The company achieved 862.9 million euros in sales, after 883.2 million euros in the extraordinary strong growth year 2011. As of December 31, 2012, the company had 2,926 employees (2011: 2,816).
"After a very strong fiscal year 2011, growth has slowed down in 2012. Especially in the second half of the year, global economy cooled down and our customers were somehow reluctant to place new orders. Nevertheless, H.C. Starck was able expand its market position in all major industries, maintain its sales at the level of the previous year despite falling metal prices, and achieve the second best result in the last ten years," said Andreas Meier, Chairman of the H.C. Starck Executive Board. "Our key success factors were the successful implementation of flexibility measures in the past, and our unique expertise in the production of technology metals."

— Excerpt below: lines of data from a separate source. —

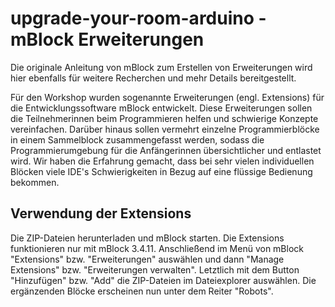 # upgrade-your-room-arduino - mBlock Erweiterungen
Die originale Anleitung von mBlock zum Erstellen von Erweiterungen wird hier ebenfalls für weitere Recherchen und mehr Details bereitgestellt.

Für den Workshop wurden sogenannte Erweiterungen (engl. Extensions) für die Entwicklungssoftware mBlock entwickelt. Diese Erweiterungen sollen die Teilnehmerinnen beim Programmieren helfen und schwierige Konzepte vereinfachen. Darüber hinaus sollen vermehrt einzelne Programmierblöcke in einem Sammelblock zusammengefasst werden, sodass die Programmierumgebung für die Anfängerinnen übersichtlicher und entlastet wird. Wir haben die Erfahrung gemacht, dass bei sehr vielen individuellen Blöcken viele IDE's Schwierigkeiten in Bezug auf eine flüssige Bedienung bekommen.
## Verwendung der Extensions
Die ZIP-Dateien herunterladen und mBlock starten. Die Extensions funktionieren nur mit mBlock 3.4.11. Anschließend im Menü von mBlock "Extensions" bzw. "Erweiterungen" auswählen und dann "Manage Extensions" bzw. "Erweiterungen verwalten". Letztlich mit dem Button "Hinzufügen" bzw. "Add" die ZIP-Dateien im Dateiexplorer auswählen. Die ergänzenden Blöcke erscheinen nun unter dem Reiter "Robots".
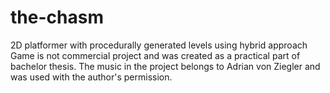 # the-chasm
2D platformer with procedurally generated levels using hybrid approach
Game is not commercial project and was created as a practical part of bachelor thesis. 
The music in the project belongs to Adrian von Ziegler and was used with the author's permission.
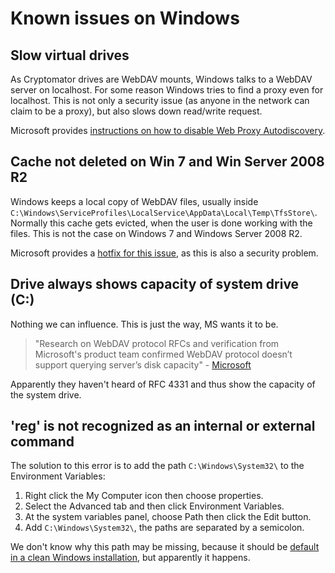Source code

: # Known issues on Windows

## Slow virtual drives
As Cryptomator drives are WebDAV mounts, Windows talks to a WebDAV server on localhost. For some reason Windows tries to find a proxy even for localhost. This is not only a security issue (as anyone in the network can claim to be a proxy), but also slows down read/write request.

Microsoft provides [instructions on how to disable Web Proxy Autodiscovery](https://support.microsoft.com/en-us/kb/2445570).

## Cache not deleted on Win 7 and Win Server 2008 R2
Windows keeps a local copy of WebDAV files, usually inside `C:\Windows\ServiceProfiles\LocalService\AppData\Local\Temp\TfsStore\`. Normally this cache gets evicted, when the user is done working with the files. This is not the case on Windows 7 and Windows Server 2008 R2.

Microsoft provides a [hotfix for this issue](https://support.microsoft.com/en-us/kb/2790804), as this is also a security problem.

## Drive always shows capacity of system drive (C:)
Nothing we can influence. This is just the way, MS wants it to be.

> "Research on WebDAV protocol RFCs and verification from Microsoft's product team confirmed WebDAV protocol doesn’t support querying server’s disk capacity" - [Microsoft](https://support.microsoft.com/en-us/kb/2386902)

Apparently they haven't heard of RFC 4331 and thus show the capacity of the system drive.

## 'reg' is not recognized as an internal or external command
The solution to this error is to add the path `C:\Windows\System32\` to the Environment Variables:

1. Right click the My Computer icon then choose properties.
2. Select the Advanced tab and then click Environment Variables.
3. At the system variables panel, choose Path then click the Edit button.
4. Add `C:\Windows\System32\`, the paths are separated by a semicolon.

We don't know why this path may be missing, because it should be [default in a clean Windows installation](http://superuser.com/questions/124239/what-is-the-default-path-environment-variable-setting-on-fresh-install-of-window), but apparently it happens.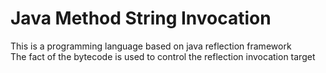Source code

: # Java Method String Invocation
This is a programming language based on java reflection framework<br/>
The fact of the bytecode is used to control the reflection invocation target
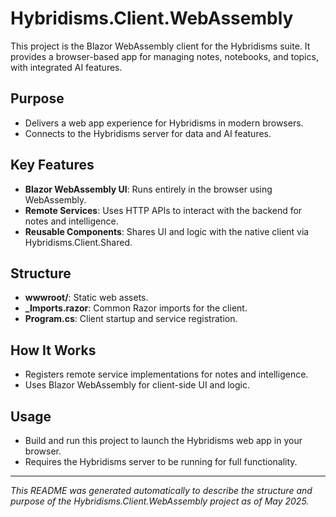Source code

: # Hybridisms.Client.WebAssembly

This project is the Blazor WebAssembly client for the Hybridisms suite. It provides a browser-based app for managing notes, notebooks, and topics, with integrated AI features.

## Purpose
- Delivers a web app experience for Hybridisms in modern browsers.
- Connects to the Hybridisms server for data and AI features.

## Key Features
- **Blazor WebAssembly UI**: Runs entirely in the browser using WebAssembly.
- **Remote Services**: Uses HTTP APIs to interact with the backend for notes and intelligence.
- **Reusable Components**: Shares UI and logic with the native client via Hybridisms.Client.Shared.

## Structure
- **wwwroot/**: Static web assets.
- **_Imports.razor**: Common Razor imports for the client.
- **Program.cs**: Client startup and service registration.

## How It Works
- Registers remote service implementations for notes and intelligence.
- Uses Blazor WebAssembly for client-side UI and logic.

## Usage
- Build and run this project to launch the Hybridisms web app in your browser.
- Requires the Hybridisms server to be running for full functionality.

---
*This README was generated automatically to describe the structure and purpose of the Hybridisms.Client.WebAssembly project as of May 2025.*
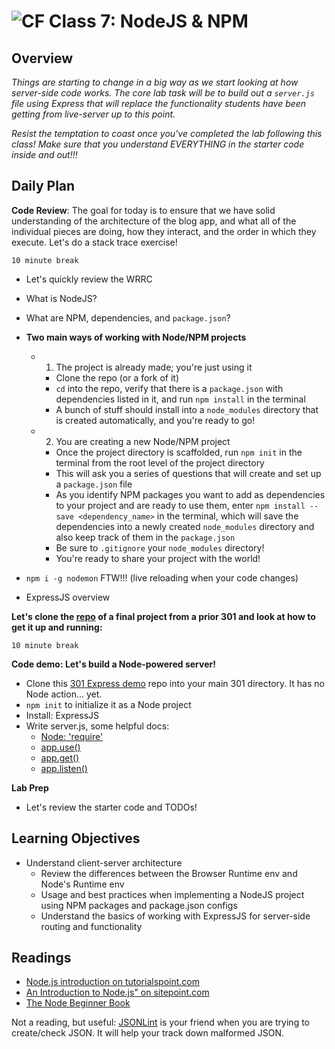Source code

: # ![CF](https://i.imgur.com/7v5ASc8.png) Class 7: NodeJS & NPM

## Overview
<!-- Provide a general overview of the daily concepts and processes that will be covered in lectures and labs -->

*Things are starting to change in a big way as we start looking at how server-side code works. The core lab task will be to build out a `server.js` file using Express that will replace the functionality students have been getting from live-server up to this point.*

*Resist the temptation to coast once you've completed the lab following this class! Make sure that you understand EVERYTHING in the starter code inside and out!!!*

## Daily Plan

**Code Review**: The goal for today is to ensure that we have solid understanding of the architecture of the blog app, and what all of the individual pieces are doing, how they interact, and the order in which they execute. Let's do a stack trace exercise!

`10 minute break`

- Let's quickly review the WRRC
- What is NodeJS?
- What are NPM, dependencies, and `package.json`?

- **Two main ways of working with Node/NPM projects**
	- 1. The project is already made; you're just using it
		- Clone the repo (or a fork of it)
		- `cd` into the repo, verify that there is a `package.json` with dependencies listed in it, and run `npm install` in the terminal
		- A bunch of stuff should install into a `node_modules` directory that is created automatically, and you're ready to go!
	- 2. You are creating a new Node/NPM project
		- Once the project directory is scaffolded, run `npm init` in the terminal from the root level of the project directory
		- This will ask you a series of questions that will create and set up a `package.json` file
		- As you identify NPM packages you want to add as dependencies to your project and are ready to use them, enter `npm install --save <dependency_name>` in the terminal, which will save the dependencies into a newly created `node_modules` directory and also keep track of them in the `package.json`
		- Be sure to `.gitignore` your `node_modules` directory!
		- You're ready to share your project with the world!

- `npm i -g nodemon` FTW!!! (live reloading when your code changes)
- ExpressJS overview

**Let's clone the [repo](https://github.com/ztaylor2/seattle-building-permit-map) of a final project from a prior 301 and look at how to get it up and running:**

`10 minute break`

**Code demo: Let's build a Node-powered server!**

- Clone this [301 Express demo](https://github.com/samhamm/301d35-express) repo into your main 301 directory. It has no Node action... yet.
- `npm init` to initialize it as a Node project
- Install: ExpressJS
- Write server.js, some helpful docs:
	- [Node: 'require'](https://nodejs.org/api/modules.html#modules_module_require_id)
	- [app.use()](https://expressjs.com/en/api.html#app.use)
	- [app.get()](https://expressjs.com/en/api.html#app.get.method)
	- [app.listen()](https://expressjs.com/en/api.html#app.listen)

**Lab Prep**

- Let's review the starter code and TODOs!

## Learning Objectives
<!--
	ABCD:
	  Audience: Program participants
	  Behavior: Expected learning/behavior changes/results
	  Condition:
	    Circumstances that lead to change/result
	    When change/result are expected to occur
	  Degree: How much change occurs (%) for how many participants (#)
	-->

* Understand client-server architecture
	* Review the differences between the Browser Runtime env and Node's Runtime env
	* Usage and best practices when implementing a NodeJS project using NPM packages and package.json configs
	* Understand the basics of working with ExpressJS for server-side routing and functionality

## Readings
<!-- List of readings required for this content; readings being completed by the start of this lecture -->

- [Node.js introduction on tutorialspoint.com](https://www.tutorialspoint.com/nodejs/nodejs_introduction.htm)
- [An Introduction to Node.js" on sitepoint.com](https://www.sitepoint.com/an-introduction-to-node-js)
- [The Node Beginner Book](http://www.nodebeginner.org/)

Not a reading, but useful: [JSONLint](http://jsonlint.com/) is your friend when you are trying to create/check JSON. It will help your track down malformed JSON.
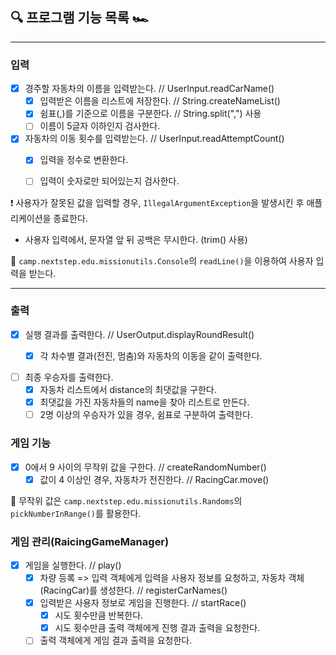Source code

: ## ️🔍 프로그램 기능 목록 🏎

---

### 입력 
- [x] 경주할 자동차의 이름을 입력받는다. // UserInput.readCarName()
  - [x] 입력받은 이름을 리스트에 저장한다. // String.createNameList()
  - [x] 쉼표(,)를 기준으로 이름을 구분한다. // String.split(",") 사용
  - [ ] 이름이 5글자 이하인지 검사한다.

- [x] 자동차의 이동 횟수를 입력받는다. // UserInput.readAttemptCount()
  - [x] 입력을 정수로 변환한다.
  - [ ] 입력이 숫자로만 되어있는지 검사한다.


❗️ 사용자가 잘못된 값을 입력할 경우, `IllegalArgumentException`을 발생시킨 후 애플리케이션을 종료한다.
- 사용자 입력에서, 문자열 앞 뒤 공백은 무시한다. (trim() 사용)  

📖 `camp.nextstep.edu.missionutils.Console`의 `readLine()`을 이용하여 사용자 입력을 받는다.

---
### 출력

- [x] 실행 결과를 출력한다. // UserOutput.displayRoundResult()
  - [x] 각 차수별 결과(전진, 멈춤)와 자동차의 이동을 같이 출력한다.  
  

- [ ] 최종 우승자를 출력한다. 
  - [x] 자동차 리스트에서 distance의 최댓값을 구한다.
  - [x] 최댓값을 가진 자동차들의 name을 찾아 리스트로 만든다.
  - [ ] 2명 이상의 우승자가 있을 경우, 쉼표로 구분하여 출력한다.

### 게임 기능
- [x] 0에서 9 사이의 무작위 값을 구한다. // createRandomNumber()
  - [x] 값이 4 이상인 경우, 자동차가 전진한다. // RacingCar.move()

📖 무작위 값은 `camp.nextstep.edu.missionutils.Randoms`의 `pickNumberInRange()`를 활용한다.

### 게임 관리(RaicingGameManager)
- [x] 게임을 실행한다. // play()
  - [x] 차량 등록 => 입력 객체에게 입력을 사용자 정보를 요청하고, 자동차 객체(RacingCar)를 생성한다. // registerCarNames()
  - [x] 입력받은 사용자 정보로 게임을 진행한다. // startRace()
    - [x] 시도 횟수만큼 반복한다.
    - [x] 시도 횟수만큼 출력 객체에게 진행 결과 출력을 요청한다.
    
  - [ ] 출력 객체에게 게임 결과 출력을 요청한다.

2012: Strengthening market position in the powder business, entering the LED market, growing local production footprint in Asia
In 2012, H.C. Starck was able to strengthen its powder business by gaining market share for high capacity tantalum powders and expanding its niobium business significantly. In the business segment of fabricated products and components, H.C. Starck has successfully responded to strong demand from the semiconductor industry and the chemical processing industry. Also, the company successfully expanded into the rapidly growing market of high temperature furnaces with the production of highly complex heat shields and crucibles made of molybdenum and tungsten for sapphire furnaces used in LED production.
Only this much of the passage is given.